I know Tottenham beat Manchester City without Kane but they are a better side when he plays.
It is the last third of the pitch where they have been struggling without him because, with Vincent Janssen still adjusting to English football, the likes of Christian Eriksen, Erik Lamela and Moussa Sissoko are not chipping in with enough goals.
Dele Alli is the only player who keeps getting himself in good goalscoring positions and he probably has not scored as many as he should have done when you look at the chances he has had.
Other than Alli, there does not really seem to be a goal threat from Tottenham’s front four, or anywhere else in their team – he is the only Spurs player to have scored a goal from open play in the last five games in the Premier League or Champions League
Tottenham’s front four are not looking anywhere near as dangerous or creative when you compare them to the players in the same positions from the teams above them in the table – City, Liverpool and Arsenal.
Should Pochettino change his system?
Pochettino is an intelligent coach and he will be aware the players in the final third are not doing well enough. They have got to score more goals if they want to challenge for the title.
He has got a decision to make on Sunday because, if he gives his attackers more freedom to change positions and pop up in different areas then that will affect the team’s shape and the defensive solidity which is one of their strengths.
Goals were not an issue for Spurs last season so Pochettino knows his players are capable of doing far better when they attack, but he will also be well aware they cannot just be reliant on one player – Kane – to get them the goals that will win them the title.
Kane could return on Sunday but you cannot expect him to hit the ground running after six weeks out. I am sure Spurs are not going to panic and rush him back, either, because they have got some more big games to come.
Tottenham want to be in this position, though, playing Champions League football and then having big Premier League games straight afterwards.

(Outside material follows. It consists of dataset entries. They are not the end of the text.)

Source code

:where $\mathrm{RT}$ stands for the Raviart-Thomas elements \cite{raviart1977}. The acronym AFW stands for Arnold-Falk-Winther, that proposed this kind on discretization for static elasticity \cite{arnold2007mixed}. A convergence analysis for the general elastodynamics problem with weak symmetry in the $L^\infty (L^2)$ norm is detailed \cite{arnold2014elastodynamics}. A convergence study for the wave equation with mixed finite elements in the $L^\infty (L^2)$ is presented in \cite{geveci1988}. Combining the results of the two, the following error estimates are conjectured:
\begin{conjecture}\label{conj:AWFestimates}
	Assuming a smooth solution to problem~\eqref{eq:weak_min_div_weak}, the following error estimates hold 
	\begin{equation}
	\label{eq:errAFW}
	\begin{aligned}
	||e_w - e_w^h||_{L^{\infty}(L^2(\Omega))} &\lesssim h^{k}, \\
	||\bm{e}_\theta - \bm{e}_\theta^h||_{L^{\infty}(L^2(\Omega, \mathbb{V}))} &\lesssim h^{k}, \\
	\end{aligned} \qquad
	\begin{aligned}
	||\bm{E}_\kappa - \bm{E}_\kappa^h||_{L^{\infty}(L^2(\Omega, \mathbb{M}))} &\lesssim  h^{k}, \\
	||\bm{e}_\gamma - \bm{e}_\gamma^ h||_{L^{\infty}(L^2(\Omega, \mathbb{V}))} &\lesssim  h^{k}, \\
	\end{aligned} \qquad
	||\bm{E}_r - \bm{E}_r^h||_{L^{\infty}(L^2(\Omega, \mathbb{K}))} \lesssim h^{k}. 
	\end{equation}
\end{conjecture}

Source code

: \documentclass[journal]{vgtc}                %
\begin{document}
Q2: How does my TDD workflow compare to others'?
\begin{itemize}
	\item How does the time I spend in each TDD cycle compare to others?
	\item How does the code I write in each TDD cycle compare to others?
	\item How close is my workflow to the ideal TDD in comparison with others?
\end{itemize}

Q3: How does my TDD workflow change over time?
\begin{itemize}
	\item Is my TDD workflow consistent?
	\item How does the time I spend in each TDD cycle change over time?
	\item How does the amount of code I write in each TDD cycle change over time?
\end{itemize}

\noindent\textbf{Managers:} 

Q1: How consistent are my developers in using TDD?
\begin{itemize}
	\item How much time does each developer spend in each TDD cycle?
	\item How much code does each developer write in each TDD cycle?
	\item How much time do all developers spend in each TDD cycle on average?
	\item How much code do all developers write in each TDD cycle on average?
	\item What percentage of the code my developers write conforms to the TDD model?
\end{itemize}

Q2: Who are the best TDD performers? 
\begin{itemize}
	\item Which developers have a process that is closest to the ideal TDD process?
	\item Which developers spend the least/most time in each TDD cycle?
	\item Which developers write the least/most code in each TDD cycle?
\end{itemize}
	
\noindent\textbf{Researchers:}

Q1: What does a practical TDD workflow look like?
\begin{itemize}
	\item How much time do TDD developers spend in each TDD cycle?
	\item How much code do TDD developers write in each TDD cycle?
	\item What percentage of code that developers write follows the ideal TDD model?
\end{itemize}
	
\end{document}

They strived so hard to get here last season, therefore they have to embrace it, and do their best with the situation they are in without letting it dent their collective confidence and having an adverse effect on the current campaign.
Spurs players are hungry to improve
As far as Sunday goes, I think if you offered Spurs a draw now, they would take it with the players they are missing and after the week they have had.
In contrast, the Gunners will be trying to get on the front foot straight away, like they did against Chelsea in September when they went 3-0 up before half-time.
Arsenal are flying at the moment so it is imperative Tottenham respect that, keep a good shape and stay in the game.
They also need to return to the performance levels they produced when they beat Manchester City last month and for long periods last season. When they do that, they will win matches again.
You learn the most from the bad spells you go through as a team and, from watching them play over the last year or two, I know the Spurs players have got the hunger and desire to improve and get through this.
There is enough quality in their squad for them to do it too.
It would be foolish to write them off because we could be sitting here in a month’s time saying how well they have done to turn things around, and look where they are now.
Danny Murphy was speaking to BBC Sport’s Chris Bevan.